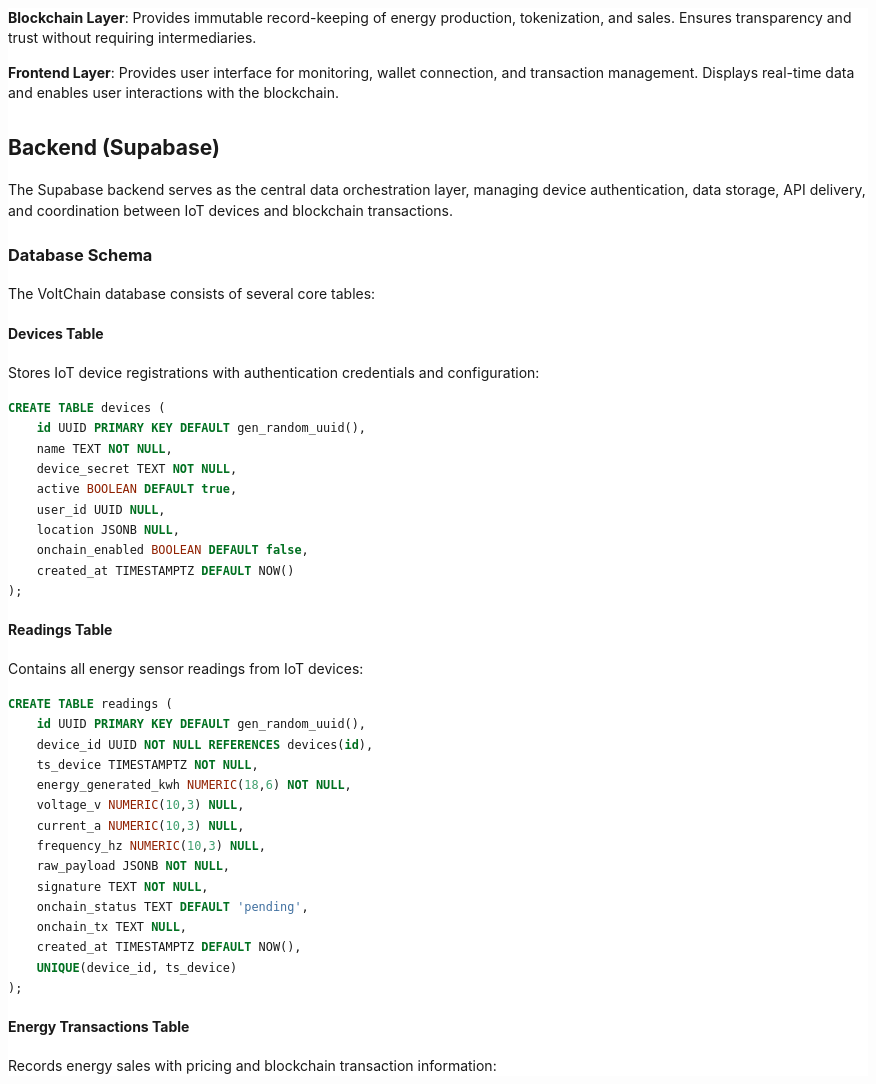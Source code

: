 **Blockchain Layer**: Provides immutable record-keeping of energy production, tokenization, and sales. Ensures transparency and trust without requiring intermediaries.

**Frontend Layer**: Provides user interface for monitoring, wallet connection, and transaction management. Displays real-time data and enables user interactions with the blockchain.

## Backend (Supabase)

The Supabase backend serves as the central data orchestration layer, managing device authentication, data storage, API delivery, and coordination between IoT devices and blockchain transactions.

### Database Schema

The VoltChain database consists of several core tables:

#### Devices Table
Stores IoT device registrations with authentication credentials and configuration:

```sql
CREATE TABLE devices (
    id UUID PRIMARY KEY DEFAULT gen_random_uuid(),
    name TEXT NOT NULL,
    device_secret TEXT NOT NULL,
    active BOOLEAN DEFAULT true,
    user_id UUID NULL,
    location JSONB NULL,
    onchain_enabled BOOLEAN DEFAULT false,
    created_at TIMESTAMPTZ DEFAULT NOW()
);
```

#### Readings Table
Contains all energy sensor readings from IoT devices:

```sql
CREATE TABLE readings (
    id UUID PRIMARY KEY DEFAULT gen_random_uuid(),
    device_id UUID NOT NULL REFERENCES devices(id),
    ts_device TIMESTAMPTZ NOT NULL,
    energy_generated_kwh NUMERIC(18,6) NOT NULL,
    voltage_v NUMERIC(10,3) NULL,
    current_a NUMERIC(10,3) NULL,
    frequency_hz NUMERIC(10,3) NULL,
    raw_payload JSONB NOT NULL,
    signature TEXT NOT NULL,
    onchain_status TEXT DEFAULT 'pending',
    onchain_tx TEXT NULL,
    created_at TIMESTAMPTZ DEFAULT NOW(),
    UNIQUE(device_id, ts_device)
);
```

#### Energy Transactions Table
Records energy sales with pricing and blockchain transaction information:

● ● ● ● ●

### Action item
Without the pictures, return all the entries above exactly as they stand.

### Solution below
Source code

: **Blockchain Layer**: Provides immutable record-keeping of energy production, tokenization, and sales. Ensures transparency and trust without requiring intermediaries.

**Frontend Layer**: Provides user interface for monitoring, wallet connection, and transaction management. Displays real-time data and enables user interactions with the blockchain.

## Backend (Supabase)

The Supabase backend serves as the central data orchestration layer, managing device authentication, data storage, API delivery, and coordination between IoT devices and blockchain transactions.

### Database Schema

The VoltChain database consists of several core tables:

#### Devices Table
Stores IoT device registrations with authentication credentials and configuration:

```sql
CREATE TABLE devices (
    id UUID PRIMARY KEY DEFAULT gen_random_uuid(),
    name TEXT NOT NULL,
    device_secret TEXT NOT NULL,
    active BOOLEAN DEFAULT true,
    user_id UUID NULL,
    location JSONB NULL,
    onchain_enabled BOOLEAN DEFAULT false,
    created_at TIMESTAMPTZ DEFAULT NOW()
);
```

#### Readings Table
Contains all energy sensor readings from IoT devices:

```sql
CREATE TABLE readings (
    id UUID PRIMARY KEY DEFAULT gen_random_uuid(),
    device_id UUID NOT NULL REFERENCES devices(id),
    ts_device TIMESTAMPTZ NOT NULL,
    energy_generated_kwh NUMERIC(18,6) NOT NULL,
    voltage_v NUMERIC(10,3) NULL,
    current_a NUMERIC(10,3) NULL,
    frequency_hz NUMERIC(10,3) NULL,
    raw_payload JSONB NOT NULL,
    signature TEXT NOT NULL,
    onchain_status TEXT DEFAULT 'pending',
    onchain_tx TEXT NULL,
    created_at TIMESTAMPTZ DEFAULT NOW(),
    UNIQUE(device_id, ts_device)
);
```

#### Energy Transactions Table
Records energy sales with pricing and blockchain transaction information:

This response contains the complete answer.